The code can be compiled successfully

Actual behavior

A FS0027 was thrown.

Known workarounds

Don't use non-ASCII identifiers.

Related information

Provide any related information (optional):

Windows 11 23H2
.NET 9 with F#9
Editing Tools: fsi or ionide-vscode

The text was updated successfully, but these errors were encountered:

ijklam · 2024-12-20T15:42:59Z

Update: Even the capital-letter-leading byref parameters are considered as immutable.
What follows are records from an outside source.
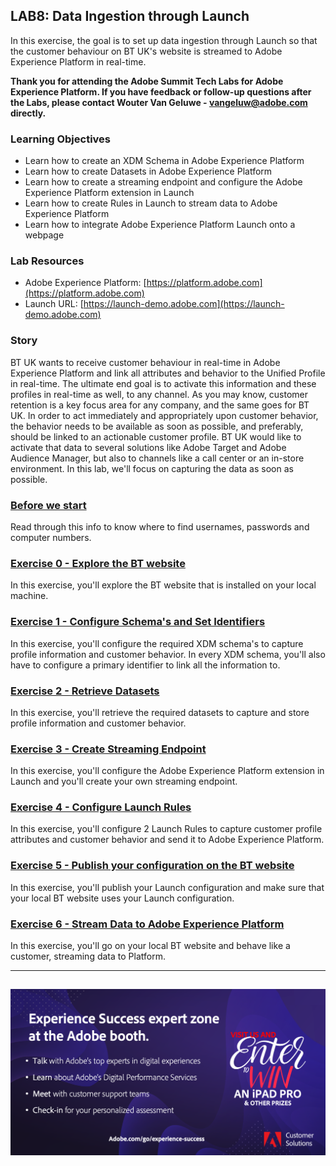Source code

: ## LAB8: Data Ingestion through Launch
In this exercise, the goal is to set up data ingestion through Launch so that the customer behaviour on BT UK's website is streamed to Adobe Experience Platform in real-time.

**Thank you for attending the Adobe Summit Tech Labs for Adobe Experience Platform. If you have feedback or follow-up questions after the Labs, please contact Wouter Van Geluwe - vangeluw@adobe.com directly.**

### Learning Objectives

- Learn how to create an XDM Schema in Adobe Experience Platform
- Learn how to create Datasets in Adobe Experience Platform
- Learn how to create a streaming endpoint and configure the Adobe Experience Platform extension in Launch
- Learn how to create Rules in Launch to stream data to Adobe Experience Platform
- Learn how to integrate Adobe Experience Platform Launch onto a webpage

### Lab Resources

- Adobe Experience Platform: [https://platform.adobe.com](https://platform.adobe.com)
- Launch URL: [https://launch-demo.adobe.com](https://launch-demo.adobe.com)

### Story

BT UK wants to receive customer behaviour in real-time in Adobe Experience Platform and link all attributes and behavior to the Unified Profile in real-time. The ultimate end goal is to activate this information and these profiles in real-time as well, to any channel.
As you may know, customer retention is a key focus area for any company, and the same goes for BT UK. 
In order to act immediately and appropriately upon customer behavior, the behavior needs to be available as soon as possible, and preferably, should be linked to an actionable customer profile.
BT UK would like to activate that data to several solutions like Adobe Target and Adobe Audience Manager, but also to channels like a call center or an in-store environment.
In this lab, we'll focus on capturing the data as soon as possible.

### [Before we start](./info.md)
Read through this info to know where to find usernames, passwords and computer numbers.

### [Exercise 0 - Explore the BT website](./ex0.md)
In this exercise, you'll explore the BT website that is installed on your local machine.

### [Exercise 1 - Configure Schema's and Set Identifiers](./ex1.md)
In this exercise, you'll configure the required XDM schema's to capture profile information and customer behavior. In every XDM schema, you'll also have to configure a primary identifier to link all the information to.

### [Exercise 2 - Retrieve Datasets](./ex2.md)
In this exercise, you'll retrieve the required datasets to capture and store profile information and customer behavior.

### [Exercise 3 - Create Streaming Endpoint](./ex3.md)
In this exercise, you'll configure the Adobe Experience Platform extension in Launch and you'll create your own streaming endpoint.

### [Exercise 4 - Configure Launch Rules](./ex4.md)
In this exercise, you'll configure 2 Launch Rules to capture customer profile attributes and customer behavior and send it to Adobe Experience Platform.

### [Exercise 5 - Publish your configuration on the BT website](./ex5.md)
In this exercise, you'll publish your Launch configuration and make sure that your local BT website uses your Launch configuration.

### [Exercise 6 - Stream Data to Adobe Experience Platform](./ex6.md)
In this exercise, you'll go on your local BT website and behave like a customer, streaming data to Platform.

---
![Go Back to All Tech Lab Content](./images/expsuccess.png)
---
Is this by designed?

It seems that this is because these functions are firstly be parsed to a lambda with a match rather than a normal lambda.
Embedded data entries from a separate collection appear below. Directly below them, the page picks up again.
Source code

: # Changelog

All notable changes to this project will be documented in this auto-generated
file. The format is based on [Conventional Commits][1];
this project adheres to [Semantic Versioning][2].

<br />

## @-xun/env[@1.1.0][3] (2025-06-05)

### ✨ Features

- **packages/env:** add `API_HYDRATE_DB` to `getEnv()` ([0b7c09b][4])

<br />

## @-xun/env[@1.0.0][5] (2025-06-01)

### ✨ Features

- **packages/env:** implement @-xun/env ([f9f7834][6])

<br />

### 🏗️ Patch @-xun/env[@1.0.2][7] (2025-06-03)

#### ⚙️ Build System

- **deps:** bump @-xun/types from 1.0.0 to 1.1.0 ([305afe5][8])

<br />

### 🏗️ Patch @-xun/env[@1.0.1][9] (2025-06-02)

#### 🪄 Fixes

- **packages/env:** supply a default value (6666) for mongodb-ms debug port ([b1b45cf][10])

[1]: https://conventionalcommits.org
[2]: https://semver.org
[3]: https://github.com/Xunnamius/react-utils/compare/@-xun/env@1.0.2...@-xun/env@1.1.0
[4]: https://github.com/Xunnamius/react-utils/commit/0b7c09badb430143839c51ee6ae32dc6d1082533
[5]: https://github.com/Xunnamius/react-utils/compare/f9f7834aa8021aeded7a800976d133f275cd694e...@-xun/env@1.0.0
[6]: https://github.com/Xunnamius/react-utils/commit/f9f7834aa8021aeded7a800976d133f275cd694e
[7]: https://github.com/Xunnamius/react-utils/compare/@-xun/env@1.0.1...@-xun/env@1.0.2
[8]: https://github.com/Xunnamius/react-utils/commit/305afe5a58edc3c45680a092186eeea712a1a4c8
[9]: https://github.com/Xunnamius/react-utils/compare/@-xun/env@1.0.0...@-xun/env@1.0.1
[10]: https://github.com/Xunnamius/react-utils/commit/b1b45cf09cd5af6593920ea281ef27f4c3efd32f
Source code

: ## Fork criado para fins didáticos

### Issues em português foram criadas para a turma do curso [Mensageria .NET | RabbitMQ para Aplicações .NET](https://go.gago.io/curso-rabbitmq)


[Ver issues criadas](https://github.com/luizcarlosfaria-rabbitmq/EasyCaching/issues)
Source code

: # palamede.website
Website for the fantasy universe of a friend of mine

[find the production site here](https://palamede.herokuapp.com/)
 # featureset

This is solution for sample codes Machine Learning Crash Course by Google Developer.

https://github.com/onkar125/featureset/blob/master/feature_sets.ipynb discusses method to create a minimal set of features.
let f2 (叉: int byref) = 叉 <- 1;;

let f2 (a: int byref) = a <- 1;;

brianrourkeboll · 2024-12-20T20:07:32Z

That seems pretty unlikely to me to be by design.

brianrourkeboll · 2025-01-25T21:25:02Z

The AST is different for these two:

AST

let f (a叉: int byref) = a叉 <- a叉 + 1

AST

let f (叉: int byref) = 叉 <- 叉 + 1

a叉 is parsed as a SynPat.Named; 叉 is parsed as a SynPat.LongIdent.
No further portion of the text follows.